HEPI is today launching a short paper, Why the OBR’s forecasts on students must improve, that questions the Office for Budget Responsibility’s predictions of future student numbers. These have led to the removal of over 100,000 students from the official forecasts for the next few years.

Nick Hillman, Director of the Higher Education Policy Institute, said:

Since March 2016, the Office for Budget Responsibility have removed tens of thousands of students from their forecasts. At last week’s Budget, they produced new numbers suggesting the UK is going to have over 100,000 fewer highly-skilled people over the next few years than they previously predicted.

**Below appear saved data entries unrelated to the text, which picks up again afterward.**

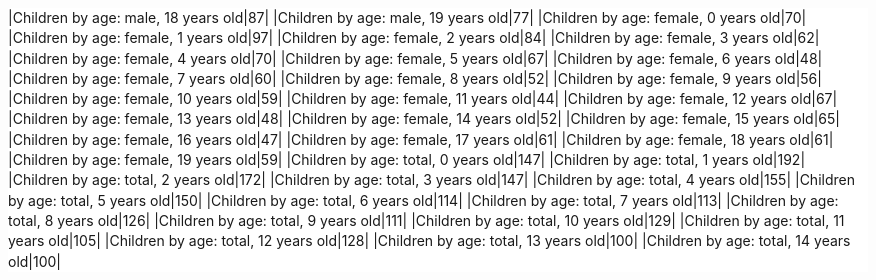 |Children by age: male, 18 years old|87|
|Children by age: male, 19 years old|77|
|Children by age: female, 0 years old|70|
|Children by age: female, 1 years old|97|
|Children by age: female, 2 years old|84|
|Children by age: female, 3 years old|62|
|Children by age: female, 4 years old|70|
|Children by age: female, 5 years old|67|
|Children by age: female, 6 years old|48|
|Children by age: female, 7 years old|60|
|Children by age: female, 8 years old|52|
|Children by age: female, 9 years old|56|
|Children by age: female, 10 years old|59|
|Children by age: female, 11 years old|44|
|Children by age: female, 12 years old|67|
|Children by age: female, 13 years old|48|
|Children by age: female, 14 years old|52|
|Children by age: female, 15 years old|65|
|Children by age: female, 16 years old|47|
|Children by age: female, 17 years old|61|
|Children by age: female, 18 years old|61|
|Children by age: female, 19 years old|59|
|Children by age: total, 0 years old|147|
|Children by age: total, 1 years old|192|
|Children by age: total, 2 years old|172|
|Children by age: total, 3 years old|147|
|Children by age: total, 4 years old|155|
|Children by age: total, 5 years old|150|
|Children by age: total, 6 years old|114|
|Children by age: total, 7 years old|113|
|Children by age: total, 8 years old|126|
|Children by age: total, 9 years old|111|
|Children by age: total, 10 years old|129|
|Children by age: total, 11 years old|105|
|Children by age: total, 12 years old|128|
|Children by age: total, 13 years old|100|
|Children by age: total, 14 years old|100|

The OBR’s forecasts for students have bounced around like a yo-yo for years. Their numbers manage the rare feat of being both deeply unsophisticated and incredibly sensitive at the same time.

No one should plan for the future on the basis of the OBR’s projections. They are radically different from the projections of organisations that have considered the issue in more depth. Yet the Treasury is duty bound to listen because the OBR’s data feeds into the estimates of the country’s future borrowing.

If our leading independent economic forecaster needs to predict the future size of our higher education sector, it should talk to universities, young people and employers about likely future demand and then do some proper economic modelling. Their current strategy, which looks at population size and whatever the latest statement from UCAS says, is little better than a scrawl on the back of a fag packet.